There was little in this documentary that was new to me; Guggenheim covers much the same information I included in my post here. However, if the audience response in Bethesda, MD, is any indication, Waiting for “Superman” packages its message in such a way that even affluent, white Democrat voters are likely to take notice, and that is the film’s greatest virtue.
The smartest thing Guggenheim does is this: he goes out into the suburbs. He finds two white parents living in an upper class neighborhood in Silicon Valley and follows their quest to get their daughter into a charter school. Why would these parents reject their posh local school and its glittering, up-to-date facilities? Guggenheim states that even the very best public schools have trouble turning out students who are ready for college because they are operating on a post-WWII model that has since become obsolete. Though we are now a firmly post-industrial nation, our public schools are still funneling the vast majority of students into an educational track that prepares them for factory labor. Successful charter schools, on the other hand, hold all students to the same high standards.
Guggenheim’s point prompted me to reflect upon my own family’s experience. Both SABR Matt and I went to public school for the full thirteen years, and we attended school in districts that were considered to be very good thanks to our parents’ deliberate choices.
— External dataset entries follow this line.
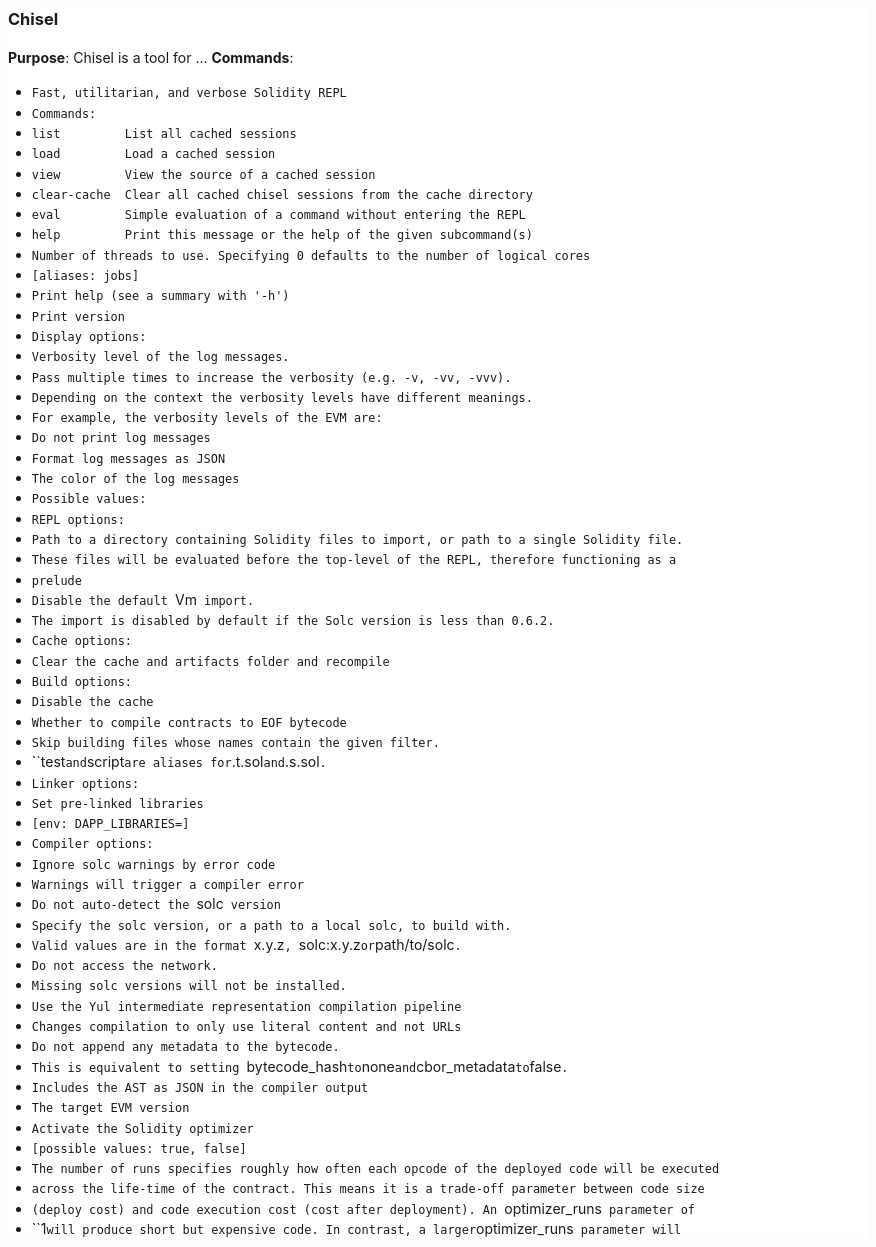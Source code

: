 ### Chisel

**Purpose**: Chisel is a tool for ...
**Commands**:
- `Fast, utilitarian, and verbose Solidity REPL`
- `Commands:`
- `list         List all cached sessions`
- `load         Load a cached session`
- `view         View the source of a cached session`
- `clear-cache  Clear all cached chisel sessions from the cache directory`
- `eval         Simple evaluation of a command without entering the REPL`
- `help         Print this message or the help of the given subcommand(s)`
- `Number of threads to use. Specifying 0 defaults to the number of logical cores`
- `[aliases: jobs]`
- `Print help (see a summary with '-h')`
- `Print version`
- `Display options:`
- `Verbosity level of the log messages.`
- `Pass multiple times to increase the verbosity (e.g. -v, -vv, -vvv).`
- `Depending on the context the verbosity levels have different meanings.`
- `For example, the verbosity levels of the EVM are:`
- `Do not print log messages`
- `Format log messages as JSON`
- `The color of the log messages`
- `Possible values:`
- `REPL options:`
- `Path to a directory containing Solidity files to import, or path to a single Solidity file.`
- `These files will be evaluated before the top-level of the REPL, therefore functioning as a`
- `prelude`
- `Disable the default `Vm` import.`
- `The import is disabled by default if the Solc version is less than 0.6.2.`
- `Cache options:`
- `Clear the cache and artifacts folder and recompile`
- `Build options:`
- `Disable the cache`
- `Whether to compile contracts to EOF bytecode`
- `Skip building files whose names contain the given filter.`
- ``test` and `script` are aliases for `.t.sol` and `.s.sol`.`
- `Linker options:`
- `Set pre-linked libraries`
- `[env: DAPP_LIBRARIES=]`
- `Compiler options:`
- `Ignore solc warnings by error code`
- `Warnings will trigger a compiler error`
- `Do not auto-detect the `solc` version`
- `Specify the solc version, or a path to a local solc, to build with.`
- `Valid values are in the format `x.y.z`, `solc:x.y.z` or `path/to/solc`.`
- `Do not access the network.`
- `Missing solc versions will not be installed.`
- `Use the Yul intermediate representation compilation pipeline`
- `Changes compilation to only use literal content and not URLs`
- `Do not append any metadata to the bytecode.`
- `This is equivalent to setting `bytecode_hash` to `none` and `cbor_metadata` to `false`.`
- `Includes the AST as JSON in the compiler output`
- `The target EVM version`
- `Activate the Solidity optimizer`
- `[possible values: true, false]`
- `The number of runs specifies roughly how often each opcode of the deployed code will be executed`
- `across the life-time of the contract. This means it is a trade-off parameter between code size`
- `(deploy cost) and code execution cost (cost after deployment). An `optimizer_runs` parameter of`
- ``1` will produce short but expensive code. In contrast, a larger `optimizer_runs` parameter will`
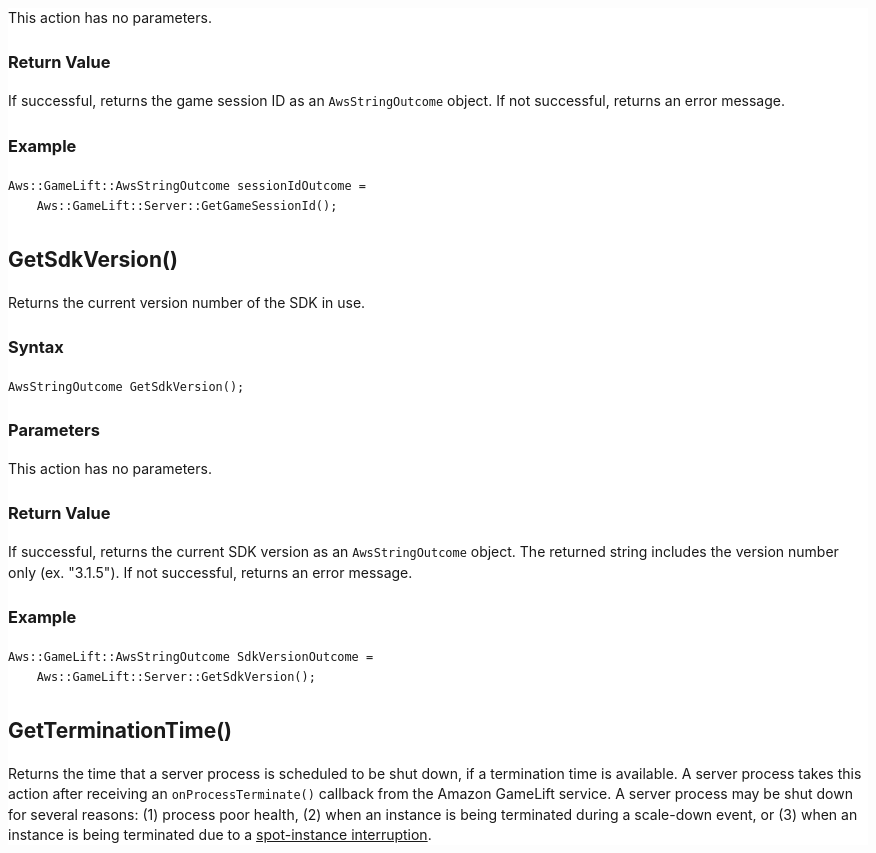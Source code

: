 This action has no parameters\.

### Return Value<a name="integration-server-sdk-cpp-ref-getgamesessionid-return"></a>

If successful, returns the game session ID as an `AwsStringOutcome` object\. If not successful, returns an error message\.

### Example<a name="integration-server-sdk-cpp-ref-getgamesessionid-example"></a>

```
Aws::GameLift::AwsStringOutcome sessionIdOutcome = 
    Aws::GameLift::Server::GetGameSessionId();
```

## GetSdkVersion\(\)<a name="integration-server-sdk-cpp-ref-getsdk"></a>

Returns the current version number of the SDK in use\.

### Syntax<a name="integration-server-sdk-cpp-ref-getsdk-syntax"></a>

```
AwsStringOutcome GetSdkVersion();
```

### Parameters<a name="integration-server-sdk-cpp-ref-getsdk-parameter"></a>

This action has no parameters\.

### Return Value<a name="integration-server-sdk-cpp-ref-getsdk-return"></a>

If successful, returns the current SDK version as an `AwsStringOutcome` object\. The returned string includes the version number only \(ex\. "3\.1\.5"\)\. If not successful, returns an error message\.

### Example<a name="integration-server-sdk-cpp-ref-getsdk-example"></a>

```
Aws::GameLift::AwsStringOutcome SdkVersionOutcome = 
    Aws::GameLift::Server::GetSdkVersion();
```

## GetTerminationTime\(\)<a name="integration-server-sdk-cpp-ref-getterm"></a>

Returns the time that a server process is scheduled to be shut down, if a termination time is available\. A server process takes this action after receiving an `onProcessTerminate()` callback from the Amazon GameLift service\. A server process may be shut down for several reasons: \(1\) process poor health, \(2\) when an instance is being terminated during a scale\-down event, or \(3\) when an instance is being terminated due to a [spot\-instance interruption](spot-tasks.md)\.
I clearly recall, for example, that when we first moved to Northern Virginia, my parents were pretty set on buying a house in Fairfax because they’d heard that the schools in Fairfax were excellent. We ended up settling in Prince William instead (Dad joked then that it was all because of a jacuzzi bathtub that Mom just had to have), but that was okay, because Prince William, despite all my complaining, is not a “bad” district either. We were a well-to-do family, so we were generally free to move to “zones” with better reputations. Already, this sets our public school experience apart from the experiences of other families.
And here’s another reason why our experience is atypical: SABR Matt and I were identified as gifted in elementary school. From that point on, we were placed on the “A” track (in Connecticut, they explicitly gave the upper track that designation). In middle school, we were groomed for the high school honors program. In high school, we entered special programs for high achieving students. SABR Matt went to a nationally renowned public magnet school, and I entered the Advanced Placement program at the local high school. Throughout our secondary years, in short, SABR Matt and I were members of a small class of public school students who were and are given all the best – the best curricula, the best teachers, and, ultimately, the best education.
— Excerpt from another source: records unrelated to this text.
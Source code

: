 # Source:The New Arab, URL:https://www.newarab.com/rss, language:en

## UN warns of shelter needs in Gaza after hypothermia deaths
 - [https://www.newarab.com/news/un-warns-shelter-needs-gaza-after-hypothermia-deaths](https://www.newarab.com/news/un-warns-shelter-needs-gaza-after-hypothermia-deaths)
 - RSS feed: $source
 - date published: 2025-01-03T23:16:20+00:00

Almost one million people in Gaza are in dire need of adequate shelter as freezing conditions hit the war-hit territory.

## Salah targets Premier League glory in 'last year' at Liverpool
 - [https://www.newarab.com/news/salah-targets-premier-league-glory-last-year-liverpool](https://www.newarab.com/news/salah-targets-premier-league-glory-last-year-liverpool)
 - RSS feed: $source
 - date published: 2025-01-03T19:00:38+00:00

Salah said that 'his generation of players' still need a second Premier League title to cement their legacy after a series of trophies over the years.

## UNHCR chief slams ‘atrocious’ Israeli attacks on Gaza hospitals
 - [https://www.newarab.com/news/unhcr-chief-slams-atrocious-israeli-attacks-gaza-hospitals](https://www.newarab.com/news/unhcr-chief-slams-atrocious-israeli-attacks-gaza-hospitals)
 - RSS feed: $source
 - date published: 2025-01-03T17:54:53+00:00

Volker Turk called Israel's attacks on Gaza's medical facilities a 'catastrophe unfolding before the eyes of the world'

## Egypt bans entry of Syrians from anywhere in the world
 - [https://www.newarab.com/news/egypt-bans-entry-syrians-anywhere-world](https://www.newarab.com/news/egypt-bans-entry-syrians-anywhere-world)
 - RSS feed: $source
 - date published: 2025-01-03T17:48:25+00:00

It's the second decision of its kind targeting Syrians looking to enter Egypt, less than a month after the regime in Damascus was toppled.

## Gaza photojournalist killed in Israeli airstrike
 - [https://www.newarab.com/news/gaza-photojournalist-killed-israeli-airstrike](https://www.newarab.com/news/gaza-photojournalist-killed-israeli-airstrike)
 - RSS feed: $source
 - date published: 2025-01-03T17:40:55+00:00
But what happens to the average student in a supposedly “high performing” traditional public school? When I was seventeen, I glimpsed the answer. During my senior year in high school, I was enrolled in AP Government, AP Statistics, AP Calculus BC, AP Spanish, and AP Biology, but though I had taken AP English Language and Composition the previous year, I decided not to go on to AP English Literature, as I wanted to focus my attention on math and science. The difference between AP English and regular English was like the difference between night and day. I believe the English teacher I had that year was basically a good one, but the students in that class had not been taught to write or to analyze literature on a deep level, and they had far less motivation to succeed. Looking back on it now, I realize that what I was seeing then was the result of tracking at my school.
I see nothing wrong with setting aside programs for the very highest performing students, but unfortunately, those programs often come at the cost of neglecting the students in the middle. That’s why I often encounter kids at work today who have signed up for AP courses for which they aren’t academically qualified; their parents and guidance counselors have picked up on the fact that most colleges consider the basic public high school curriculum to be terribly insufficient. In order to solve this problem, we need to lift the middle bar.
But I digress. Guggenheim also covers the more well-known dysfunctions of urban school districts, devoting a considerable amount of time to the travails of Michelle Rhee, whom I mentioned in the post I linked above. The audience reaction to these segments in particular was especially encouraging. When the upscale Montgomery county crowd in my theater heard that the teacher’s union in DC rejected a massive pay raise in order to preserve teacher tenure (the number one thing that makes it so difficult to fire a bad teacher), they audibly gasped. Let’s hope these limousine liberals have been jarred out of their sense of complacency.
As a Catholic, I also felt personally convicted by the featured struggles of one New York mother who sacrifices all to get her daughter into parochial school. Later in the movie, we learn that this mother has fallen behind on her tuition, and as a result, her daughter has been barred from participating in her school’s graduation ceremony. This is terrible. We Catholics should make it our mission to ensure that children aren’t turned away from our (very effective) schools due to inability to pay.
I don’t believe Guggenheim spends enough time detailing the efforts of education reformers like Geoffrey Canada; the successes of the best charter schools are glossed over somewhat, which makes Guggenheim’s categorical assertions that the public schools can be fixed appear a bit glib. Still, as I said, it is my hope that this film generates enough bipartisan public outrage that genuine reform efforts can finally get off the ground.